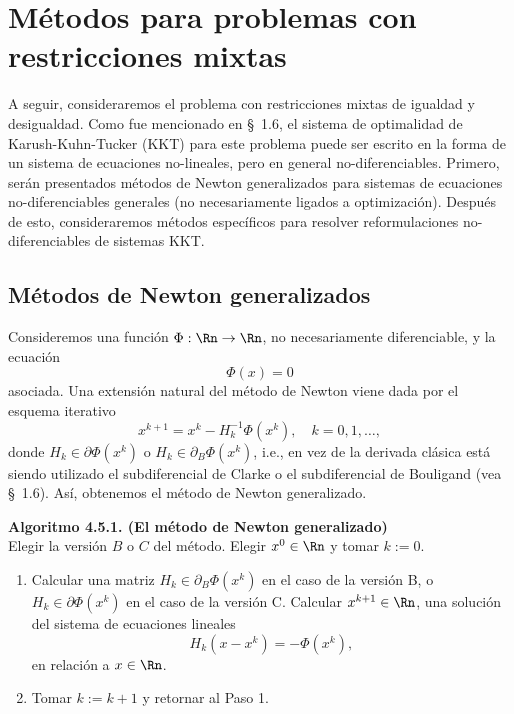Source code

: 
\section{Métodos para problemas con restricciones mixtas}\label{v2:sec:4.5}

A seguir, consideraremos el problema con restricciones mixtas de igualdad y desigualdad. Como fue mencionado en \S~1.6, el sistema de optimalidad de Karush-Kuhn-Tucker (KKT) para este problema puede ser escrito en la forma de un sistema de ecuaciones no-lineales, pero en general no-diferenciables. Primero, serán presentados métodos de Newton generalizados para sistemas de ecuaciones no-diferenciables generales (no necesariamente ligados a optimización). Después de esto, consideraremos métodos específicos para resolver reformulaciones no-diferenciables de sistemas KKT.

\subsection{Métodos de Newton generalizados}\label{v2:sec:4.5.1}

Consideremos una función $\Phi: \Rn \to \Rn$, no necesariamente diferenciable, y la ecuación
\begin{equation}
    \Phi(x) = 0
    \label{v2:eq:4.129}
\end{equation}
asociada. Una extensión natural del método de Newton viene dada por el esquema iterativo
\begin{equation}
    x^{k+1} = x^k - H_k^{-1} \Phi(x^k), \quad k = 0, 1, \dots,
    \label{v2:eq:4.130}
\end{equation}
donde $H_k \in \partial \Phi(x^k)$ o $H_k \in \partial_B \Phi(x^k)$, i.e., en vez de la derivada clásica está siendo utilizado el subdiferencial de Clarke o el subdiferencial de Bouligand (vea \S~1.6). Así, obtenemos el método de Newton generalizado.

\vspace{0.3cm}
\noindent\textbf{Algoritmo 4.5.1. (El método de Newton generalizado)}\\
Elegir la versión $B$ o $C$ del método. Elegir $x^0 \in \Rn$ y tomar $k:=0$.
\begin{enumerate}
    \item Calcular una matriz $H_k \in \partial_B \Phi(x^k)$ en el caso de la versión B, o $H_k \in \partial \Phi(x^k)$ en el caso de la versión C.
    Calcular $x^{k+1} \in \Rn$, una solución del sistema de ecuaciones lineales
    \[
        H_k(x - x^k) = -\Phi(x^k),
    \]
    en relación a $x \in \Rn$.
    \item Tomar $k:=k+1$ y retornar al Paso 1.
\end{enumerate}
\vspace{0.3cm}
__________________________________________________
▸ **Work required**
Give the data above again, exactly, with every picture removed.

▸ **Response to the exercise**
Source code

: 
\section{Métodos para problemas con restricciones mixtas}\label{v2:sec:4.5}

A seguir, consideraremos el problema con restricciones mixtas de igualdad y desigualdad. Como fue mencionado en \S~1.6, el sistema de optimalidad de Karush-Kuhn-Tucker (KKT) para este problema puede ser escrito en la forma de un sistema de ecuaciones no-lineales, pero en general no-diferenciables. Primero, serán presentados métodos de Newton generalizados para sistemas de ecuaciones no-diferenciables generales (no necesariamente ligados a optimización). Después de esto, consideraremos métodos específicos para resolver reformulaciones no-diferenciables de sistemas KKT.

\subsection{Métodos de Newton generalizados}\label{v2:sec:4.5.1}

Consideremos una función $\Phi: \Rn \to \Rn$, no necesariamente diferenciable, y la ecuación
\begin{equation}
    \Phi(x) = 0
    \label{v2:eq:4.129}
\end{equation}
asociada. Una extensión natural del método de Newton viene dada por el esquema iterativo
\begin{equation}
    x^{k+1} = x^k - H_k^{-1} \Phi(x^k), \quad k = 0, 1, \dots,
    \label{v2:eq:4.130}
\end{equation}
donde $H_k \in \partial \Phi(x^k)$ o $H_k \in \partial_B \Phi(x^k)$, i.e., en vez de la derivada clásica está siendo utilizado el subdiferencial de Clarke o el subdiferencial de Bouligand (vea \S~1.6). Así, obtenemos el método de Newton generalizado.

\vspace{0.3cm}
\noindent\textbf{Algoritmo 4.5.1. (El método de Newton generalizado)}\\
Elegir la versión $B$ o $C$ del método. Elegir $x^0 \in \Rn$ y tomar $k:=0$.
\begin{enumerate}
    \item Calcular una matriz $H_k \in \partial_B \Phi(x^k)$ en el caso de la versión B, o $H_k \in \partial \Phi(x^k)$ en el caso de la versión C.
    Calcular $x^{k+1} \in \Rn$, una solución del sistema de ecuaciones lineales
    \[
        H_k(x - x^k) = -\Phi(x^k),
    \]
    en relación a $x \in \Rn$.
    \item Tomar $k:=k+1$ y retornar al Paso 1.
\end{enumerate}
\vspace{0.3cm}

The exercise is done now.